■ **Supplied material**:
[Start of Attachment]

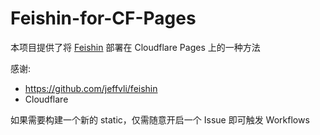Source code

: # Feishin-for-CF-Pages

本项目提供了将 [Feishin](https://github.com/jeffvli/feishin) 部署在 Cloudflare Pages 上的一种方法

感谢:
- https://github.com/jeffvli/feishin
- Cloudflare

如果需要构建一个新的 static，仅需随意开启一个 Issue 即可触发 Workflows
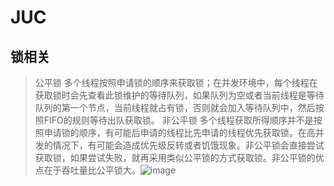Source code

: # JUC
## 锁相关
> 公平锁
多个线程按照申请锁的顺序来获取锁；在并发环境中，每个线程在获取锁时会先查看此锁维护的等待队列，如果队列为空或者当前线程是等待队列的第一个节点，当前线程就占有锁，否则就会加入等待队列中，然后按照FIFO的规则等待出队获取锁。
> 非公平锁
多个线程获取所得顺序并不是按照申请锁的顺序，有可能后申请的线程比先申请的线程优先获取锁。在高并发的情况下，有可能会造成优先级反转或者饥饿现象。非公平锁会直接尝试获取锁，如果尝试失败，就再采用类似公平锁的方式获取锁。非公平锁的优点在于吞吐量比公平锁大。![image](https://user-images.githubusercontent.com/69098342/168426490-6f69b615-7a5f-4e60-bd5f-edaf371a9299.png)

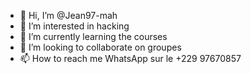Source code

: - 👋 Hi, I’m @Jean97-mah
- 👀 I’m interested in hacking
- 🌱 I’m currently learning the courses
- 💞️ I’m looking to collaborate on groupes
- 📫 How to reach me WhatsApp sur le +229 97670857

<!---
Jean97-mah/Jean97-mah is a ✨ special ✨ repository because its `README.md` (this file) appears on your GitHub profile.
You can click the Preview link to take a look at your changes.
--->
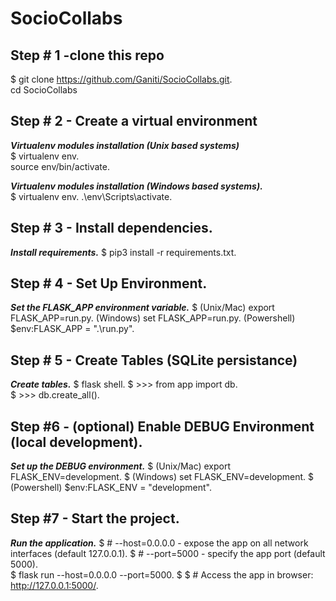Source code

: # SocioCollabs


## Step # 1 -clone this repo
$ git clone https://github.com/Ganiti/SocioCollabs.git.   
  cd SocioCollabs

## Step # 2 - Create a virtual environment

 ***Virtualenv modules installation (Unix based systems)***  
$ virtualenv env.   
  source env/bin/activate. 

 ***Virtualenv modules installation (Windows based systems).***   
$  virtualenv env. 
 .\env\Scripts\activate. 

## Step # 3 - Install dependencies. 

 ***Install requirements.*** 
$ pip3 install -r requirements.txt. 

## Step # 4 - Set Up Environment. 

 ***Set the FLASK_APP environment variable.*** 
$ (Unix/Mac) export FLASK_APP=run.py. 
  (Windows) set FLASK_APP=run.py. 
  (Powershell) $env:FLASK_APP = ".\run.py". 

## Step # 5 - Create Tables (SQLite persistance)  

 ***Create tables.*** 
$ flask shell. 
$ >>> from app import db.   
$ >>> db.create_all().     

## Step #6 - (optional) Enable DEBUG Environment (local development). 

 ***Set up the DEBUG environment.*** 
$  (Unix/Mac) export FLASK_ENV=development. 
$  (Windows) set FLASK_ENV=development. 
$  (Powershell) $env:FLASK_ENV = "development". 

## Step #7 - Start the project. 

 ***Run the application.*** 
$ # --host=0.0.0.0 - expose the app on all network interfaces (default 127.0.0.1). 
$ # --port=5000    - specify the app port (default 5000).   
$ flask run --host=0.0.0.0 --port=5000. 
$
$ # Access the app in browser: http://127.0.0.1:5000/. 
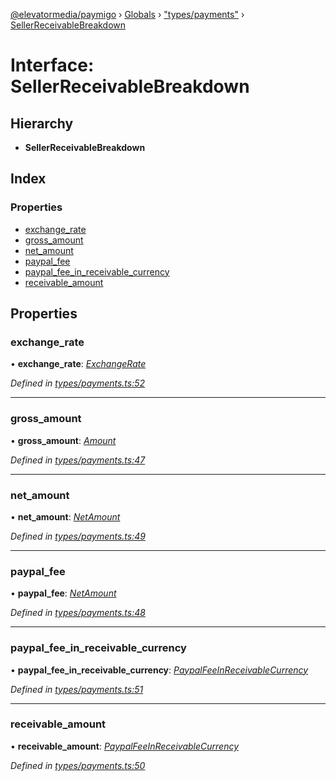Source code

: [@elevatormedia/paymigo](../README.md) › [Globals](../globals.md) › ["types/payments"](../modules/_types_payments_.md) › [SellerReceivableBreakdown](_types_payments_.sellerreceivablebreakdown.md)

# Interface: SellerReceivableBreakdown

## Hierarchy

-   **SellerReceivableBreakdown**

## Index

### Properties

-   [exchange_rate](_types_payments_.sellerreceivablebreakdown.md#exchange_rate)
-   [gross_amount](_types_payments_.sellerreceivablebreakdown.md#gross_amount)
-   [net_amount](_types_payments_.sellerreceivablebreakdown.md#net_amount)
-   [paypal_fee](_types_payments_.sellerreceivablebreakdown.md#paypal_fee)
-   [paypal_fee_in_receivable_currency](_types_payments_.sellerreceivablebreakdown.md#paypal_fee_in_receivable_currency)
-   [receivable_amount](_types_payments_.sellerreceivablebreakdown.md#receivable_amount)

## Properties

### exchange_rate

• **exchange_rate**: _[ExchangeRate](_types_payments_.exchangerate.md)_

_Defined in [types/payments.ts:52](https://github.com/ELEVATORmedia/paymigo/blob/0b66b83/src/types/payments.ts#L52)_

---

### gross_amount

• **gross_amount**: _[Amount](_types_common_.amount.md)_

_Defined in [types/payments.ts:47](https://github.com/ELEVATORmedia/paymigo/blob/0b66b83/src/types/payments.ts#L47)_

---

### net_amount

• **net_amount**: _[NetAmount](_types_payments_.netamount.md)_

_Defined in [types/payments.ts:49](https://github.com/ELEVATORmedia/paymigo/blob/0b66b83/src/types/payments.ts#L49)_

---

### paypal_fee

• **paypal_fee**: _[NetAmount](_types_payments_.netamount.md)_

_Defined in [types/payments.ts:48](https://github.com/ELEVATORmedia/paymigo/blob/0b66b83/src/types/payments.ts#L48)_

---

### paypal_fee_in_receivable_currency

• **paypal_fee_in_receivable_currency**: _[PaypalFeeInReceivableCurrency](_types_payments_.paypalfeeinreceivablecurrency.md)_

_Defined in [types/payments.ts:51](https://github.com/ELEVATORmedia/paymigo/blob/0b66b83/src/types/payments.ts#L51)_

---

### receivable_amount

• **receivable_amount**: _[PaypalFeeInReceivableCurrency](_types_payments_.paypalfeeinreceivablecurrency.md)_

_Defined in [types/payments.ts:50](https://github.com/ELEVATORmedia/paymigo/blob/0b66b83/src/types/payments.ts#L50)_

[End of Attachment]
[Start of Attachment]

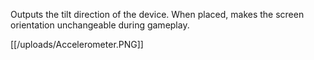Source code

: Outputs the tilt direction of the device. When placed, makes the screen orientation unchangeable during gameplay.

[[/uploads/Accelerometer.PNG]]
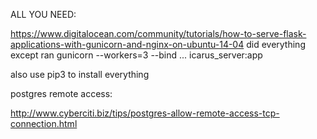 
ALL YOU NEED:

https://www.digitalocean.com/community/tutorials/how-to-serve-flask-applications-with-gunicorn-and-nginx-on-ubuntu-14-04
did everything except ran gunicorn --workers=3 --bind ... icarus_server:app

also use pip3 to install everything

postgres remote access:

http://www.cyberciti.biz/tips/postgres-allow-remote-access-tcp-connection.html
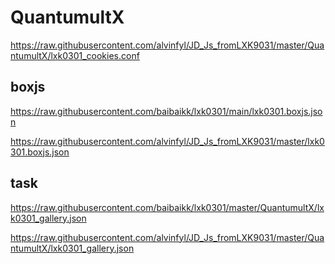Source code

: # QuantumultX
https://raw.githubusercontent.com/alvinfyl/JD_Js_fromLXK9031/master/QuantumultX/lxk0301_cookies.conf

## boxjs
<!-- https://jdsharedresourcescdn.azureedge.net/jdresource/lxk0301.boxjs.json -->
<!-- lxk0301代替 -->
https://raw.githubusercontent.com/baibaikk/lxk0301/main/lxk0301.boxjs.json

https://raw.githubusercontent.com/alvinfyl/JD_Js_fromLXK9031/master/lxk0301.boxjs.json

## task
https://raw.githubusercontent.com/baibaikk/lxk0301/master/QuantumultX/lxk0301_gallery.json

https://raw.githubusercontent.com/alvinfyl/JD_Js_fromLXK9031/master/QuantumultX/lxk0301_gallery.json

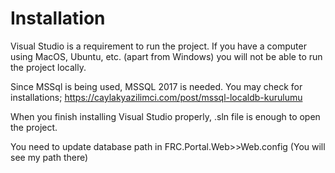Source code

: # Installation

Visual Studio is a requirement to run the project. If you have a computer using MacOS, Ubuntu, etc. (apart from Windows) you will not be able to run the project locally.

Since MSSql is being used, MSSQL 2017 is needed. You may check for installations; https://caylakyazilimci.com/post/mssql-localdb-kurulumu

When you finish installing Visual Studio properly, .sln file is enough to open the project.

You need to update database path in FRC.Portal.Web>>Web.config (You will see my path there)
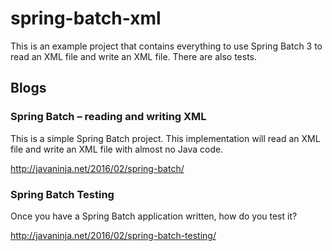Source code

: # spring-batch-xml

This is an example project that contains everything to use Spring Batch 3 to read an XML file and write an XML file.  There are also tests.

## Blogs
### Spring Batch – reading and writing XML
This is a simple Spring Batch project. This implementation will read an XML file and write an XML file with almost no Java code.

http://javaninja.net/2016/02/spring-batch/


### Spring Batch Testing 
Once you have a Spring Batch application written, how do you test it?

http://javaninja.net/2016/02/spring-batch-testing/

[End of Attachment]

■ **Activity**: The answer should consist only of the lines above from the one with "unchangeable during gameplay." through the one with "Since MSSql is", repeated exactly, with no pictures among them.

■ **Written reply**:
: Outputs the tilt direction of the device. When placed, makes the screen orientation unchangeable during gameplay.

[[/uploads/Accelerometer.PNG]]
ALL YOU NEED:

https://www.digitalocean.com/community/tutorials/how-to-serve-flask-applications-with-gunicorn-and-nginx-on-ubuntu-14-04
did everything except ran gunicorn --workers=3 --bind ... icarus_server:app

also use pip3 to install everything

postgres remote access:

http://www.cyberciti.biz/tips/postgres-allow-remote-access-tcp-connection.html
Source code

: # QuantumultX
https://raw.githubusercontent.com/alvinfyl/JD_Js_fromLXK9031/master/QuantumultX/lxk0301_cookies.conf

## boxjs
<!-- https://jdsharedresourcescdn.azureedge.net/jdresource/lxk0301.boxjs.json -->
<!-- lxk0301代替 -->
https://raw.githubusercontent.com/baibaikk/lxk0301/main/lxk0301.boxjs.json

https://raw.githubusercontent.com/alvinfyl/JD_Js_fromLXK9031/master/lxk0301.boxjs.json

## task
https://raw.githubusercontent.com/baibaikk/lxk0301/master/QuantumultX/lxk0301_gallery.json

https://raw.githubusercontent.com/alvinfyl/JD_Js_fromLXK9031/master/QuantumultX/lxk0301_gallery.json

Source code

: # Installation

Visual Studio is a requirement to run the project. If you have a computer using MacOS, Ubuntu, etc. (apart from Windows) you will not be able to run the project locally.

Since MSSql is being used, MSSQL 2017 is needed. You may check for installations; https://caylakyazilimci.com/post/mssql-localdb-kurulumu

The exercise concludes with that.